From Hadoop to cloud native — Separation of compute and storage for big data platform

2022-10-11
Rui Su

About Author

Rui Su, the partner and the first employee of Juicedata, has been actively participating in the JuiceFS open source community. Rui has worked as the founder & CEO of Kung Fu Car Wash, an Internet O2O car service company, and PM & Tech Lead of Douban Movies (Chinese version of Rotten Tomatoes or IMDB). During his work, Rui has experienced the architecture transitioning from the big data platform dominated by the Hadoop technology stack to the era of compute and storage separation in cloud native.

A short review of the Hadoop architecture

Hadoop, released in 2016, was designed as an all-in-one framework to solve problems involving massive amounts of data storage and computation. The early Hadoop consisted of three core components: MapReduce (for computation), YARN (for resource scheduling), and HDFS (for storage).

1

The computation part has been developed the most rapidly among the three components. In the beginning, there was only MapReduce, but soon later, various derivatives have been developed including computation frameworks (such as Tez and Spark), data warehouses, (e.g., Hive) and search engines (like Presto and Impala). There are also abundant components for data transfer (e.g., Sqoop) that can be equipped with the above components.

2

The underlying storage has been developing for nearly 10 years, and HDFS has been far and away the best. However, the other side of the thriving HDFS is that HDFS becomes the default choice for nearly all computing components. The above-mentioned components developed from the big data ecosystem are all designed for HDFS API, and some components even directly make use of some HDFS capabilities, such as the low-latency writing of WAL log on HBase and the data locality capability of MapReduce and Spark.

These big data components designed for the HDFS API bring potential challenges to the subsequent deployment of the data platform to the cloud.

The following diagram presents part of a simplified HDFS architecture, which couples computation with storage. There are three nodes in this diagram, and each node carries the role of HDFS DataNode for storing data with a Node Manager process allocated by YARN at the same time. The Node Manager makes YARN believe that the corresponding DataNode resides within its management scope, and the computing tasks will be accordingly allocated to the DataNode if any. In this case, storage and data reside in the same machine, and the data can be directly read from the disk during the computation.

3

Why is Hadoop a coupled computing architecture?

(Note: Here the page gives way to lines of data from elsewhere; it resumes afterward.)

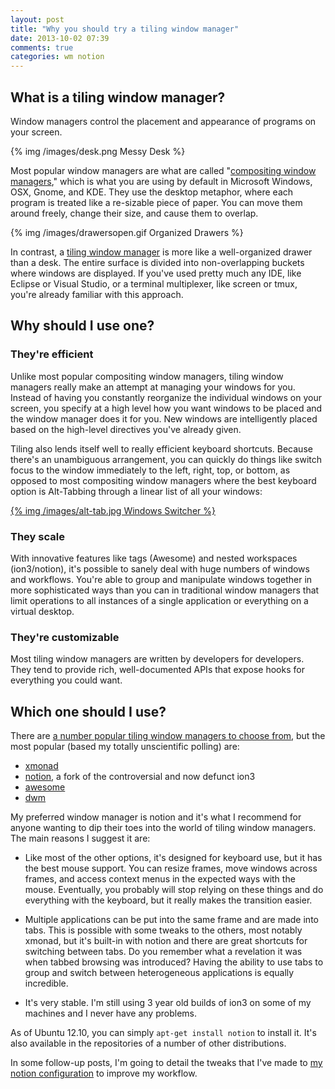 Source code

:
 ```yaml
---
layout: post
title: "Why you should try a tiling window manager"
date: 2013-10-02 07:39
comments: true
categories: wm notion
---
```

## What is a tiling window manager?

Window managers control the placement and appearance of programs on your screen.

{% img /images/desk.png Messy Desk %}

Most popular window managers are what are called "[compositing window managers](http://en.wikipedia.org/wiki/Compositing_window_manager)," which is what you are using by default in Microsoft Windows, OSX, Gnome, and KDE. They use the desktop metaphor, where each program is treated like a re-sizable piece of paper. You can move them around freely, change their size, and cause them to overlap.

{% img /images/drawersopen.gif Organized Drawers %}

In contrast, a [tiling window manager](http://en.wikipedia.org/wiki/Tiling_window_manager) is more like a well-organized drawer than a desk. The entire surface is divided into non-overlapping buckets where windows are displayed. If you've used pretty much any IDE, like Eclipse or Visual Studio, or a terminal multiplexer, like screen or tmux, you're already familiar with this approach.
## Why should I use one?
### They're efficient

Unlike most popular compositing window managers, tiling window managers really make an attempt at managing your windows for you. Instead of having you constantly reorganize the individual windows on your screen, you specify at a high level how you want windows to be placed and the window manager does it for you. New windows are intelligently placed based on the high-level directives you've already given.

Tiling also lends itself well to really efficient keyboard shortcuts. Because there's an unambiguous arrangement, you can quickly do things like switch focus to the window immediately to the left, right, top, or bottom, as opposed to most compositing window managers where the best keyboard option is Alt-Tabbing through a linear list of all your windows:

[{% img /images/alt-tab.jpg Windows Switcher %}](http://blogs.technet.com/b/drey/archive/2010/01/04/windows-7-what-happens-with-a-lot-of-windows-and-alt-tab.aspx)

### They scale

With innovative features like tags (Awesome) and nested workspaces (ion3/notion), it's possible to sanely deal with huge numbers of windows and workflows. You're able to group and manipulate windows together in more sophisticated ways than you can in traditional window managers that limit operations to all instances of a single application or everything on a virtual desktop.
### They're customizable

Most tiling window managers are written by developers for developers. They tend to provide rich, well-documented APIs that expose hooks for everything you could want.

## Which one should I use?

There are [a number popular tiling window managers to choose from](http://en.wikipedia.org/wiki/Tiling_window_manager#List_of_tiling_window_managers_for_X), but the most popular (based my totally unscientific polling) are:

- [xmonad](http://xmonad.org/)
- [notion](http://notion.sourceforge.net/), a fork of the controversial and now defunct ion3
- [awesome](http://awesome.naquadah.org/)
- [dwm](http://dwm.suckless.org/)

My preferred window manager is notion and it's what I recommend for anyone wanting to dip their toes into the world of tiling window managers. The main reasons I suggest it are:

- Like most of the other options, it's designed for keyboard use, but it has the best mouse support. You can resize frames, move windows across frames, and access context menus in the expected ways with the mouse. Eventually, you probably will stop relying on these things and do everything with the keyboard, but it really makes the transition easier.

- Multiple applications can be put into the same frame and are made into tabs. This is possible with some tweaks to the others, most notably xmonad, but it's built-in with notion and there are great shortcuts for switching between tabs. Do you remember what a revelation it was when tabbed browsing was introduced? Having the ability to use tabs to group and switch between heterogeneous applications is equally incredible.

- It's very stable. I'm still using 3 year old builds of ion3 on some of my machines and I never have any problems.

As of Ubuntu 12.10, you can simply `apt-get install notion` to install it. It's also available in the repositories of a number of other distributions.

In some follow-up posts, I'm going to detail the tweaks that I've made to [my notion configuration](https://github.com/adereth/notion-config) to improve my workflow.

An important reason is the limitation of network communication and hardware. In 2006, cloud computing had barely been developed, and Amazon just released its first service. At that time, the mainstream NIC was only 100 M, which was the main challenge; the disk throughput for big data was about 50 MB/s, equivalent to 400 Mbps regarding network bandwidth. Under that condition, if there are eight disks in one node, data transmission needs to take a few Gb at full throughput, exceeding the upper limits of the bandwidth (1 Gb). That means that all the disks in the node cannot be fully utilized. Therefore, in the case that the computing task is on one side of the network and the data on the DataNode resides on the other side, the network bandwidth is obviously the major bottleneck if the computing task needs to be carried out through network transmission.

The demand for the separated storage and compute architecture

From 2006 to around 2016, the data had grown rapidly, but the demand for computing capability, which is developed by human beings, had not grown that fast. Additionally, the data may not be used immediately after its generation, and thus enterprises attempt to store the data as much as possible first and dig out its value in the future.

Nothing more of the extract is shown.